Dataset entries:
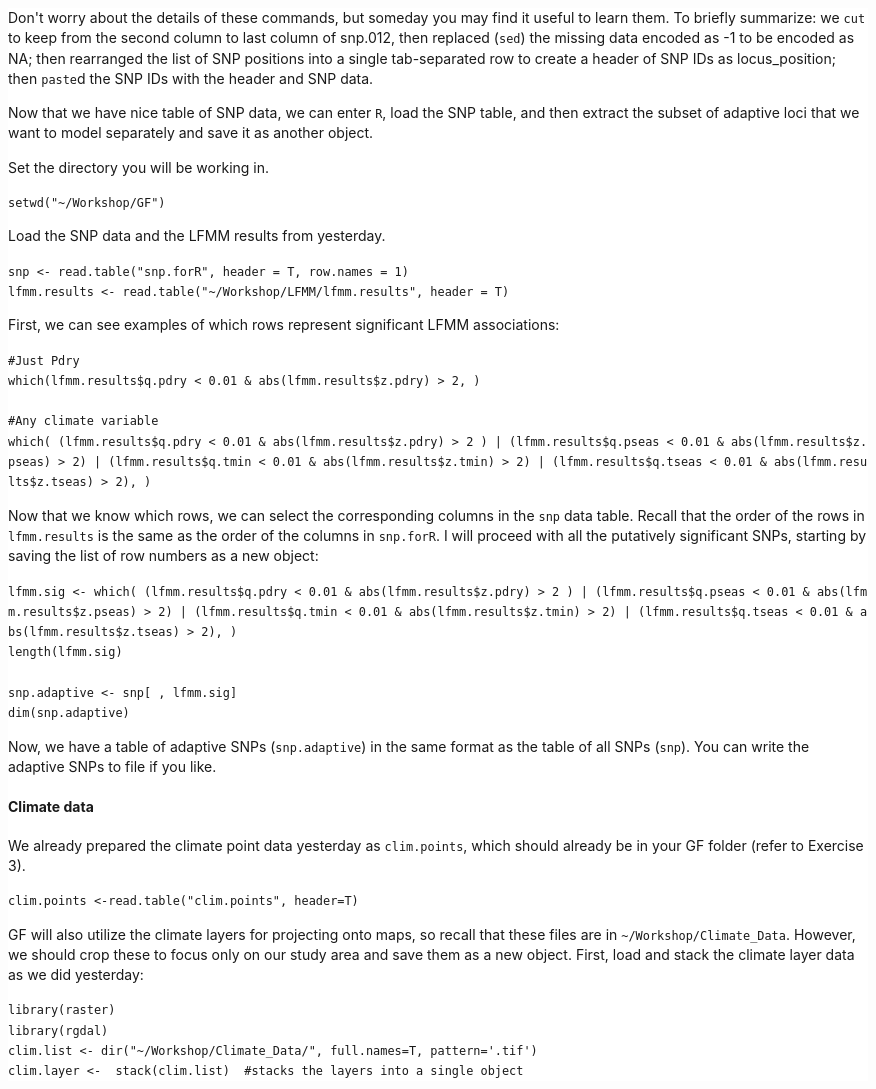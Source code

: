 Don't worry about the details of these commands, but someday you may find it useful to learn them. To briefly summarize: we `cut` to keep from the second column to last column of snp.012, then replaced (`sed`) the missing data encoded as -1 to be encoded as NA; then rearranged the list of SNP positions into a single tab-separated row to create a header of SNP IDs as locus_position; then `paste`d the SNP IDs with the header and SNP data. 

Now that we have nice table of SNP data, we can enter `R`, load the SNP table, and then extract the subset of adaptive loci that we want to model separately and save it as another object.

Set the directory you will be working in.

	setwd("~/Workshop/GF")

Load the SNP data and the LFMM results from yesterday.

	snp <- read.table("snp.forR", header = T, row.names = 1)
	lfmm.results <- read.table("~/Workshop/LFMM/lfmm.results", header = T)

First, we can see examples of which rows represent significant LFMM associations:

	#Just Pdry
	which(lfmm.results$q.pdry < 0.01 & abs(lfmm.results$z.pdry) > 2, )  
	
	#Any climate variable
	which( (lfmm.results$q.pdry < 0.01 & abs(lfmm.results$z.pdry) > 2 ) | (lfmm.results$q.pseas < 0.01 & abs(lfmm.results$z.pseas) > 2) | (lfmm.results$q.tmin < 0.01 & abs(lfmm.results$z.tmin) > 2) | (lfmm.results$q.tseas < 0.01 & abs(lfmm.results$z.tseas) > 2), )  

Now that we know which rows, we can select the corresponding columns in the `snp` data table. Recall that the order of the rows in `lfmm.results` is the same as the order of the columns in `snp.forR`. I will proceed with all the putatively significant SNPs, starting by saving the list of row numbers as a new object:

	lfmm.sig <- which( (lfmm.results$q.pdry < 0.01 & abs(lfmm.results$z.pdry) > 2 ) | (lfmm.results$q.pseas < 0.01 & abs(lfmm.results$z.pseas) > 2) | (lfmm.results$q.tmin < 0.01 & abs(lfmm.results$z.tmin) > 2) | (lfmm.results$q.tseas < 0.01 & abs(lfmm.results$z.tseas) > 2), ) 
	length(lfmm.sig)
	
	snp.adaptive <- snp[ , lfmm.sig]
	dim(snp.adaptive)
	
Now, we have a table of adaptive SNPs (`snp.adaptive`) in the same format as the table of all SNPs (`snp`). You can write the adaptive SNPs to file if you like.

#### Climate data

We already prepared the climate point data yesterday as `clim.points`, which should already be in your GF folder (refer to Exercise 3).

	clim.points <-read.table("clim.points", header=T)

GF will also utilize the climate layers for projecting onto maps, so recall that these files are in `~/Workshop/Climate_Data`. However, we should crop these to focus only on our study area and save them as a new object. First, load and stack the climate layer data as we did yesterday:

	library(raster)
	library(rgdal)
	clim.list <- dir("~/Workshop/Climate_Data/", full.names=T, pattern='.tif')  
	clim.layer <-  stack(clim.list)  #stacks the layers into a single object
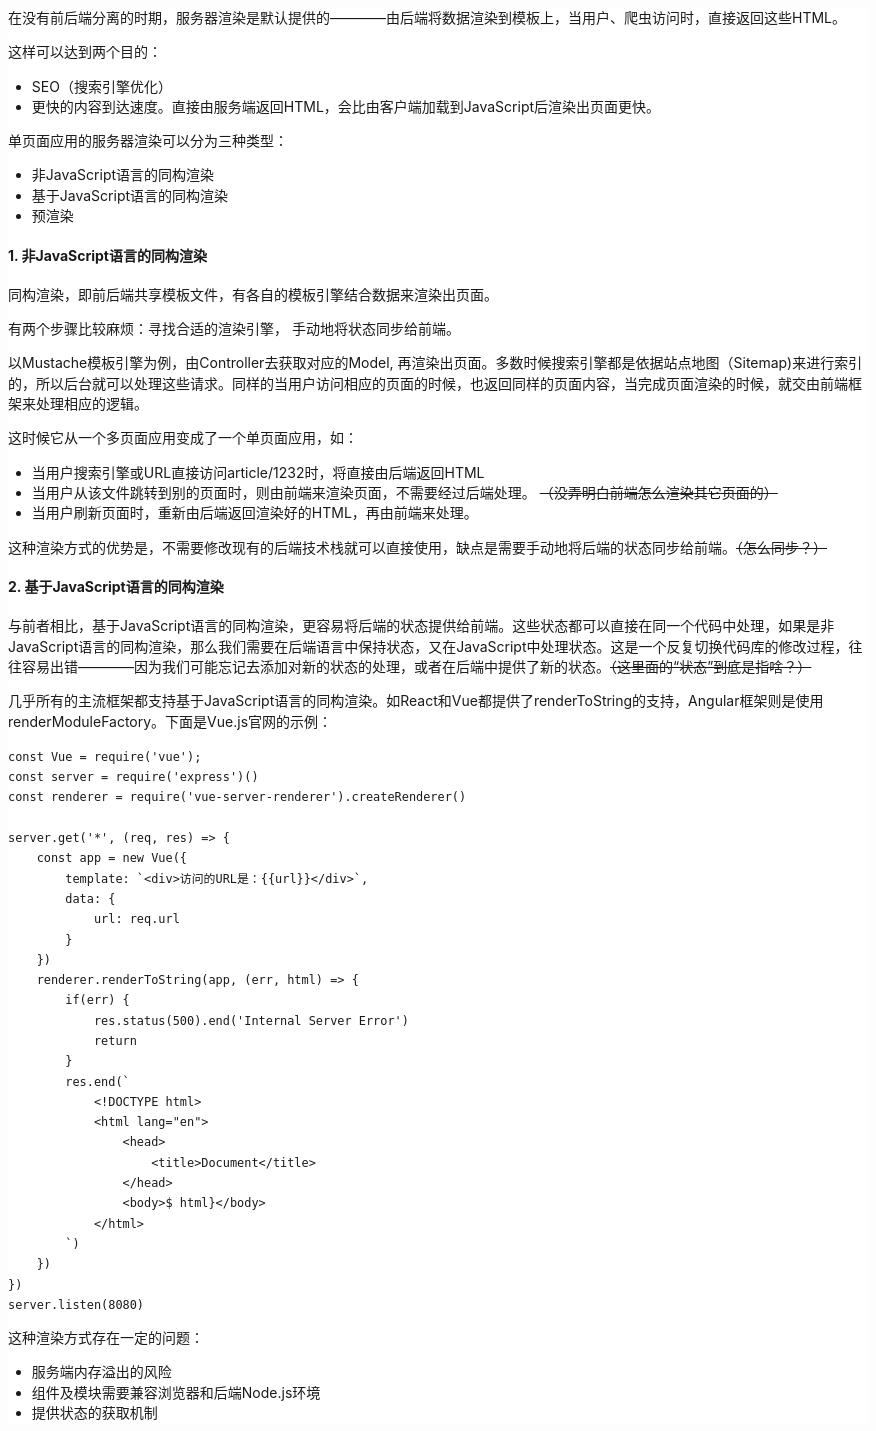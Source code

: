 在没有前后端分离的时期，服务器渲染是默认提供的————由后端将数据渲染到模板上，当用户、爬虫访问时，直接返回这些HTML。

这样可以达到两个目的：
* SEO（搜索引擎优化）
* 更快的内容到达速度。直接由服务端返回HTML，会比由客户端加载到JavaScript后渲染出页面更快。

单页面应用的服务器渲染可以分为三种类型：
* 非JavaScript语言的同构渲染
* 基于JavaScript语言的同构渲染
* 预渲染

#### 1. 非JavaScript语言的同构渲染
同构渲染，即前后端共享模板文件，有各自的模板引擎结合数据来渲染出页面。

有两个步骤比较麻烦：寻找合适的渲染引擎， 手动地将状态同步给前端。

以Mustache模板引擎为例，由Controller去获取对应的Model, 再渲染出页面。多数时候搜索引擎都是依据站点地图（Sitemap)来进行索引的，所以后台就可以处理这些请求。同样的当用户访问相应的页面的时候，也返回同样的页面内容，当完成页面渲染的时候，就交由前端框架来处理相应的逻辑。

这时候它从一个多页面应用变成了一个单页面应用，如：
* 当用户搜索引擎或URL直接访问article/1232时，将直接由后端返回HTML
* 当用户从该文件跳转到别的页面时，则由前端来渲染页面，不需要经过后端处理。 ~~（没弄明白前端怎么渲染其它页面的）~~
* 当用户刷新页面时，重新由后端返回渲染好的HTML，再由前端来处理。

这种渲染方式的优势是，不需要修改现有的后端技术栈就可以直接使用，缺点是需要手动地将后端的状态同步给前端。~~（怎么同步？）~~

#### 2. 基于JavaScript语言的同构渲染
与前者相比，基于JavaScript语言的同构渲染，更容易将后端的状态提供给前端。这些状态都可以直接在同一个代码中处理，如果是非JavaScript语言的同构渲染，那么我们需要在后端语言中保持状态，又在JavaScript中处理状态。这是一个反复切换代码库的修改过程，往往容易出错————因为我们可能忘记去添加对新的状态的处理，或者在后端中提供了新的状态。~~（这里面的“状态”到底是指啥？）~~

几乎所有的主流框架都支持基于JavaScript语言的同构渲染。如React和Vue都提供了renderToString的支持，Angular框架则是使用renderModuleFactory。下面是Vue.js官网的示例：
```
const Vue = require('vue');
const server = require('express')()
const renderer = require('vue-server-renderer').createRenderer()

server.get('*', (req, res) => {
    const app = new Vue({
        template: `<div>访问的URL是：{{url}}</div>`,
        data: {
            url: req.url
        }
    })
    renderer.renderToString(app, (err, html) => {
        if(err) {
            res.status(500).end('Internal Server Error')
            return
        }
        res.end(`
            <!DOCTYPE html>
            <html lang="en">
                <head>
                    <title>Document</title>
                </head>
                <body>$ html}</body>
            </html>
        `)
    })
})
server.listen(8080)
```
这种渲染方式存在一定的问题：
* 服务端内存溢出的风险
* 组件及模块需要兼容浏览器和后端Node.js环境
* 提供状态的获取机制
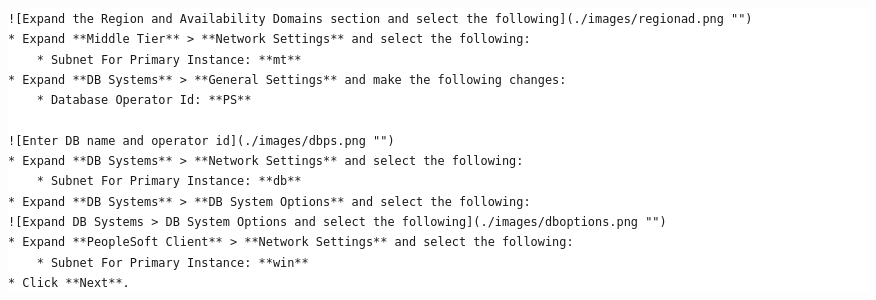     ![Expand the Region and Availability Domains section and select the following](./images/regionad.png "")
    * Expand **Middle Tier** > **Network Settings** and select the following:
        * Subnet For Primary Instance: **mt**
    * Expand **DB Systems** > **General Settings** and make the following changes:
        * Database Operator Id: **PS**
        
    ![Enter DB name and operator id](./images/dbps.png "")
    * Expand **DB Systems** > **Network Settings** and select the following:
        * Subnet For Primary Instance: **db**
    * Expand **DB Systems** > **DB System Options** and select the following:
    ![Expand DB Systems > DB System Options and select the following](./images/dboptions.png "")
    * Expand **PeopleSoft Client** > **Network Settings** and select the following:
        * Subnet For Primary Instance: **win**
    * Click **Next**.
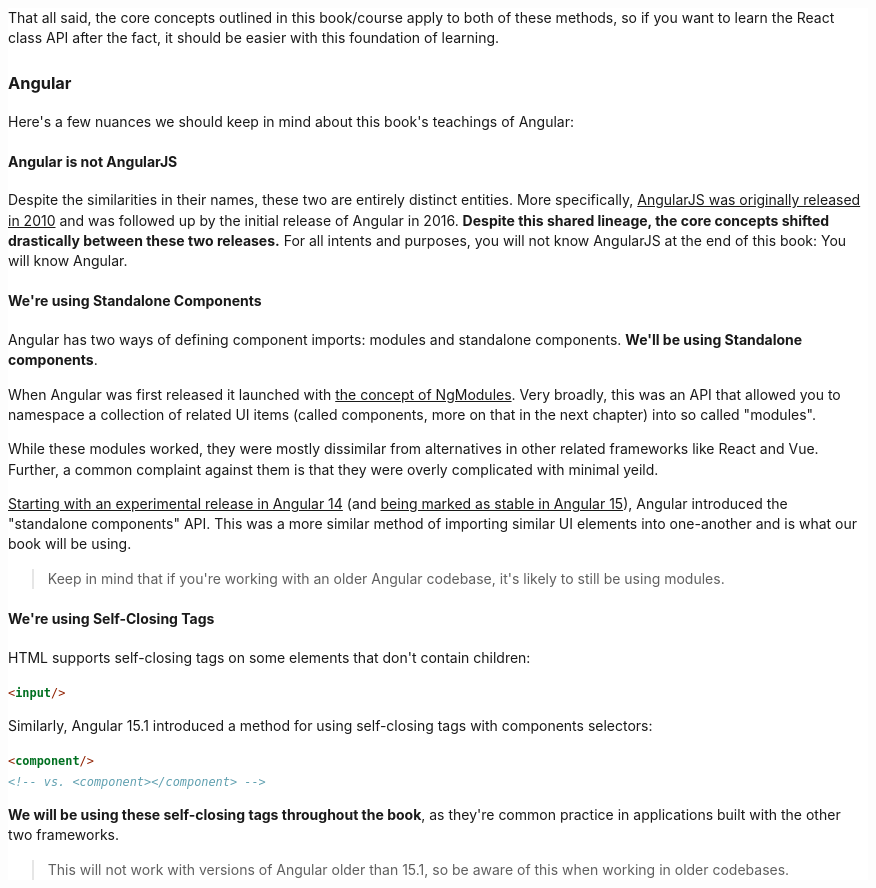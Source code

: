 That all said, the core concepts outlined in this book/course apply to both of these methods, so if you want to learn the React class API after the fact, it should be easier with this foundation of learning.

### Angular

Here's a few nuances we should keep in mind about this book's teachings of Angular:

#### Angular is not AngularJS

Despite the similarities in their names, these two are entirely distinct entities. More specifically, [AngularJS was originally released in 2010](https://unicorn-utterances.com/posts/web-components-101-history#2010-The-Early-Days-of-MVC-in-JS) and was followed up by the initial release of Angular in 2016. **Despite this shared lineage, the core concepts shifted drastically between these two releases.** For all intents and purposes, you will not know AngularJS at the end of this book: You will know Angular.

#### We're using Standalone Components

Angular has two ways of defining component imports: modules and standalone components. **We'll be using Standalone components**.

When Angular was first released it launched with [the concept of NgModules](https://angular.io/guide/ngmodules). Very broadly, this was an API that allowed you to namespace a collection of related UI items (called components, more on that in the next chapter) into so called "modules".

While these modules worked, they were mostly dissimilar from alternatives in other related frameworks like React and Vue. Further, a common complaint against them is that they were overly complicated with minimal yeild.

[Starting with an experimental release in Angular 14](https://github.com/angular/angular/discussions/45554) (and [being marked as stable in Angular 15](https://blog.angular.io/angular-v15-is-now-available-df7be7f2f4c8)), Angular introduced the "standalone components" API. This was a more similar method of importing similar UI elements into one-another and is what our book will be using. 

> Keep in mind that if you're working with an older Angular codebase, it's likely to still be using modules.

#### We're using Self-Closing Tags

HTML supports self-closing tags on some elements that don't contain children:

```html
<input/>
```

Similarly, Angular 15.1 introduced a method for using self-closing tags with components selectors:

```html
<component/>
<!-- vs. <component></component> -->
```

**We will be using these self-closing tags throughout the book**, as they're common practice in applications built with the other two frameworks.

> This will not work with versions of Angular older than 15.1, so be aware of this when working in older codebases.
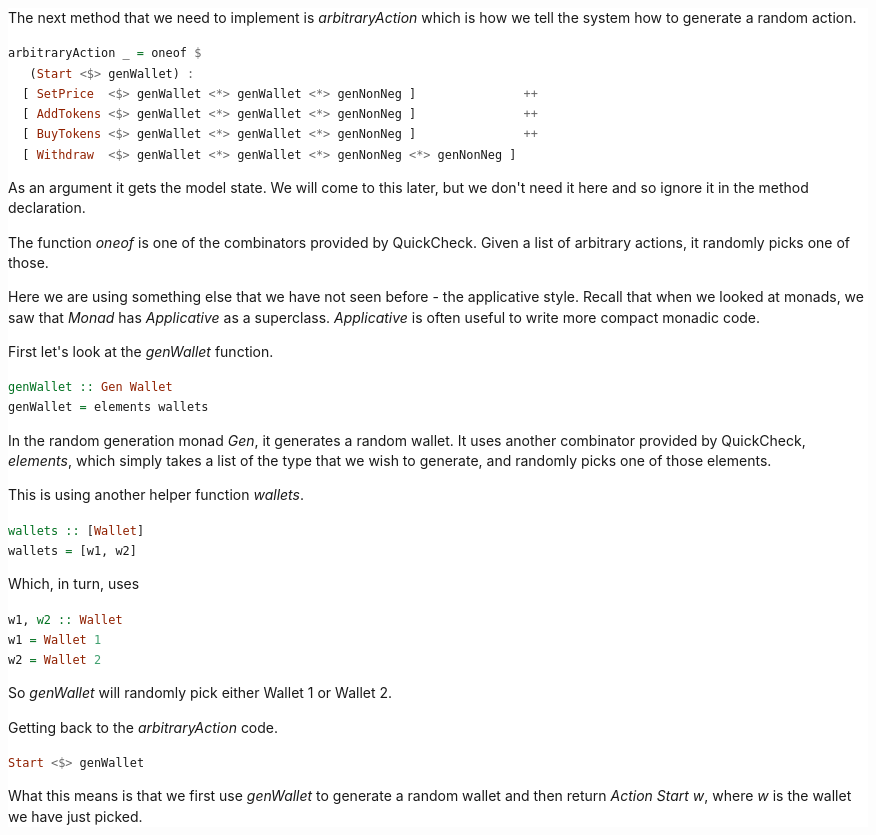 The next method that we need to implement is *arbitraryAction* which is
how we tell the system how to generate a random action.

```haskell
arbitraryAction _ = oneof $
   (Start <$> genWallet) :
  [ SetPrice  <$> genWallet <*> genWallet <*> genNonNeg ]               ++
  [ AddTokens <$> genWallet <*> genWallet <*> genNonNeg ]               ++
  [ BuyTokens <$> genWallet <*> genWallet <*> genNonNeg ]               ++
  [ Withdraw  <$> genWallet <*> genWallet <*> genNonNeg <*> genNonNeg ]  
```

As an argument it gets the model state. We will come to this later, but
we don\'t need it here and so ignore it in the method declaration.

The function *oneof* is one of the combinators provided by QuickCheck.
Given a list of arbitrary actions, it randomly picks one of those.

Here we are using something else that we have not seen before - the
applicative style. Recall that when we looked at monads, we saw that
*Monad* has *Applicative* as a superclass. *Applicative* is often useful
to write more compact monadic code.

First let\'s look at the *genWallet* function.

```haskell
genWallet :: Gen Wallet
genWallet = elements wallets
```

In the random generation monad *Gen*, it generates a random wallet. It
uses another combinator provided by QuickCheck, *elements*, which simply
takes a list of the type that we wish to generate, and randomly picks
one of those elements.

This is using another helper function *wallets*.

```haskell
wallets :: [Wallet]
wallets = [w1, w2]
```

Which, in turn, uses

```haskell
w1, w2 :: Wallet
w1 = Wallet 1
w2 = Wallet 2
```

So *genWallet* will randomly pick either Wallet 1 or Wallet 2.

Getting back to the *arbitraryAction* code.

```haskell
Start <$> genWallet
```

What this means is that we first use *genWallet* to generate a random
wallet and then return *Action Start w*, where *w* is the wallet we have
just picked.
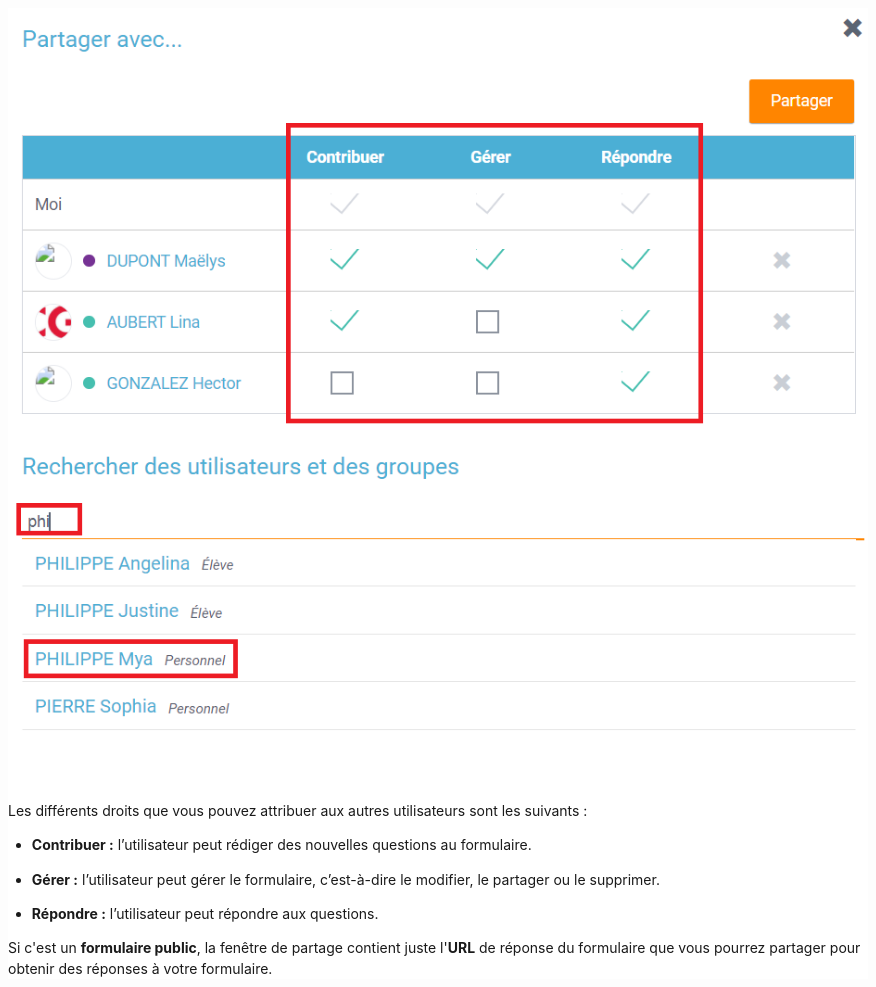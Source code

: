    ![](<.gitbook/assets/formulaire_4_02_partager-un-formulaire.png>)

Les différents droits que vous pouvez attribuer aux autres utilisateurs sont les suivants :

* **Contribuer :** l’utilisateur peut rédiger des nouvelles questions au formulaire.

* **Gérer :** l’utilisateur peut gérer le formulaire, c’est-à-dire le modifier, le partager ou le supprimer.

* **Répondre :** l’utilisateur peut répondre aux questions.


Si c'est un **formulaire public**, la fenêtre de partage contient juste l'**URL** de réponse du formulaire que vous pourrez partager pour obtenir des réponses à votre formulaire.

▸ **Exercise instructions**
Your reply should be the lines of the records from the start through the line with "dim(snp.adaptive)", copied word for word, pictures omitted.

▸ **Exercise result**
Source code

: Don't worry about the details of these commands, but someday you may find it useful to learn them. To briefly summarize: we `cut` to keep from the second column to last column of snp.012, then replaced (`sed`) the missing data encoded as -1 to be encoded as NA; then rearranged the list of SNP positions into a single tab-separated row to create a header of SNP IDs as locus_position; then `paste`d the SNP IDs with the header and SNP data. 

Now that we have nice table of SNP data, we can enter `R`, load the SNP table, and then extract the subset of adaptive loci that we want to model separately and save it as another object.

Set the directory you will be working in.

	setwd("~/Workshop/GF")

Load the SNP data and the LFMM results from yesterday.

	snp <- read.table("snp.forR", header = T, row.names = 1)
	lfmm.results <- read.table("~/Workshop/LFMM/lfmm.results", header = T)

First, we can see examples of which rows represent significant LFMM associations:

	#Just Pdry
	which(lfmm.results$q.pdry < 0.01 & abs(lfmm.results$z.pdry) > 2, )  
	
	#Any climate variable
	which( (lfmm.results$q.pdry < 0.01 & abs(lfmm.results$z.pdry) > 2 ) | (lfmm.results$q.pseas < 0.01 & abs(lfmm.results$z.pseas) > 2) | (lfmm.results$q.tmin < 0.01 & abs(lfmm.results$z.tmin) > 2) | (lfmm.results$q.tseas < 0.01 & abs(lfmm.results$z.tseas) > 2), )  

Now that we know which rows, we can select the corresponding columns in the `snp` data table. Recall that the order of the rows in `lfmm.results` is the same as the order of the columns in `snp.forR`. I will proceed with all the putatively significant SNPs, starting by saving the list of row numbers as a new object:

	lfmm.sig <- which( (lfmm.results$q.pdry < 0.01 & abs(lfmm.results$z.pdry) > 2 ) | (lfmm.results$q.pseas < 0.01 & abs(lfmm.results$z.pseas) > 2) | (lfmm.results$q.tmin < 0.01 & abs(lfmm.results$z.tmin) > 2) | (lfmm.results$q.tseas < 0.01 & abs(lfmm.results$z.tseas) > 2), ) 
	length(lfmm.sig)
	
	snp.adaptive <- snp[ , lfmm.sig]
	dim(snp.adaptive)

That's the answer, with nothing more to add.